Akzeptanz des Kindes so wie es gerade ist,
ohne ihm ständig zu vermitteln wie es sein sollte. Das heißt, man versucht bewusst auch die liebenswerten und positiven Seiten zu sehen.
„Bedenke, ich lerne mehr von einem Vorbild, als von einem Kritiker.“
„Befass dich nicht zu sehr mit meinen schlechten Gewohnheiten. Das veranlasst mich nämlich sie zu behalten.“
„Vergiss bitte nicht, dass ich ohne Verständnis und Ermutigung nicht gedeihen kann.“
Entdramatisierung von Misserfolgen
Misserfolgen ist man nicht wehrlos ausgeliefert. Man kann durch aktive Ermutigungen und Betonung der Stärken des Kindes helfen, Misserfolgserwartungen zu überwinden.
„Verzweifle nicht wegen meiner Misserfolge. Ohne deine Unterstützung habe ich auch keine Hoffnung mehr.“
Unterstützende Begleitung in Maßen,
das heißt helfen bei Überforderung ohne aber gleich alle Schwierigkeiten zu nehmen. Wichtig ist es Engagement und Anstrengungen anzuerkennen und nicht nur auf das Ergebnis zu achten.
„Schenke meinen Problemen nicht zuviel Aufmerksamkeit und verwandle dich nicht in meinen Nachhilfelehrer. Es könnte sonst sein, dass ich denke, dass ich nur durch meine Schulprobleme deine Aufmerksamkeit bekomme.“
„Tu nichts für mich, was ich selber tun kann. Sonst fühle ich mich wie ein Baby und stelle dich weiter in meine Dienste.“
„Schütze mich nicht zu sehr, sonst kann ich nicht mehr aus Erfahrung lernen und habe später Angst, wenn ich neue Erfahrungen machen soll.“
Solidarität zum Kind zeigen/Rücken stärken
„Wenn es hart auf hart geht, zeige mir, dass du hinter mir stehst, auch wenn du nicht mit allem einverstanden bist, was ich mache.“
„Hilf mir, wenn ich trotz aller Anstrengungen nicht weiter komme. Zeige mir, dass ich wertvoll für dich bin, auch wenn meine Leistungen gerade nicht so gut sind.“
In der Familie: KIND groß und schule klein schreiben
Vertrauen und Sicherheit schaffen
durch eindeutige Absprachen zwischen Eltern und Kind und deren beidseitige, zuverlässige Einhaltung; z.

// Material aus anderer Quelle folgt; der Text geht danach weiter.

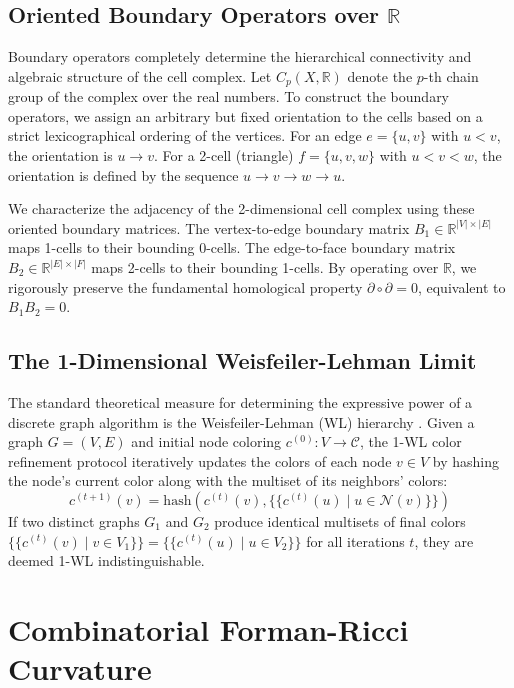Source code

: \documentclass[11pt, letterpaper]{article}
\begin{document}
\subsection{Oriented Boundary Operators over \(\mathbb{R}\)}
Boundary operators completely determine the hierarchical connectivity and algebraic structure of the cell complex. Let $C_p(X, \mathbb{R})$ denote the $p$-th chain group of the complex over the real numbers. To construct the boundary operators, we assign an arbitrary but fixed orientation to the cells based on a strict lexicographical ordering of the vertices. For an edge $e = \{u, v\}$ with $u < v$, the orientation is $u \to v$. For a 2-cell (triangle) $f = \{u, v, w\}$ with $u < v < w$, the orientation is defined by the sequence $u \to v \to w \to u$.

We characterize the adjacency of the 2-dimensional cell complex using these oriented boundary matrices. The vertex-to-edge boundary matrix $B_{1} \in \mathbb{R}^{|V|\times|E|}$ maps 1-cells to their bounding 0-cells. The edge-to-face boundary matrix $B_{2} \in \mathbb{R}^{|E|\times|F|}$ maps 2-cells to their bounding 1-cells. By operating over $\mathbb{R}$, we rigorously preserve the fundamental homological property $\partial \circ \partial = 0$, equivalent to $B_1 B_2 = 0$.

\subsection{The 1-Dimensional Weisfeiler-Lehman Limit}
The standard theoretical measure for determining the expressive power of a discrete graph algorithm is the Weisfeiler-Lehman (WL) hierarchy \cite{wl_original}. Given a graph $G=(V,E)$ and initial node coloring $c^{(0)}: V \to \mathcal{C}$, the 1-WL color refinement protocol iteratively updates the colors of each node $v \in V$ by hashing the node's current color along with the multiset of its neighbors' colors:
\begin{equation}
    c^{(t+1)}(v) = \text{hash}\left(c^{(t)}(v), \{\!\{ c^{(t)}(u) \mid u \in \mathcal{N}(v) \}\!\}\right)
\end{equation}
If two distinct graphs $G_{1}$ and $G_{2}$ produce identical multisets of final colors $\{\!\{ c^{(t)}(v) \mid v \in V_1 \}\!\} = \{\!\{ c^{(t)}(u) \mid u \in V_2 \}\!\}$ for all iterations $t$, they are deemed 1-WL indistinguishable. 

\section{Combinatorial Forman-Ricci Curvature}
\end{document}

B. Versprechen einhalten (sich an Absprachen halten zwischen Eltern und Kind) bzw. möglichst nur Versprechen geben, die auch einhaltbar sind. Kinder brauchen einen klaren Rahmen, um sich sicher zu fühlen.
„Sei nicht wechselhaft. Das verwirrt mich und ich versuche desto mehr, alles zu erreichen, was ich will.“
„Hab keine Angst, mit mir bestimmt umzugehen. Mir ist das lieber; dann weiß ich nämlich, woran ich bin.“
„Zwing mich nicht. Das lehrt mich, dass nur Macht zählt. Ich reagiere besser auf Anleitung.“
Nicht alles alleine durchkämpfen,
d.h. mit anderen Betroffenen sprechen, das Angebot entsprechender Elterngruppen (siehe unter www.bvl-legasthenie.de) wahrnehmen und sich nicht scheuen, professionelle Hilfe in Anspruch zu nehmen, wenn man Unterstützung braucht.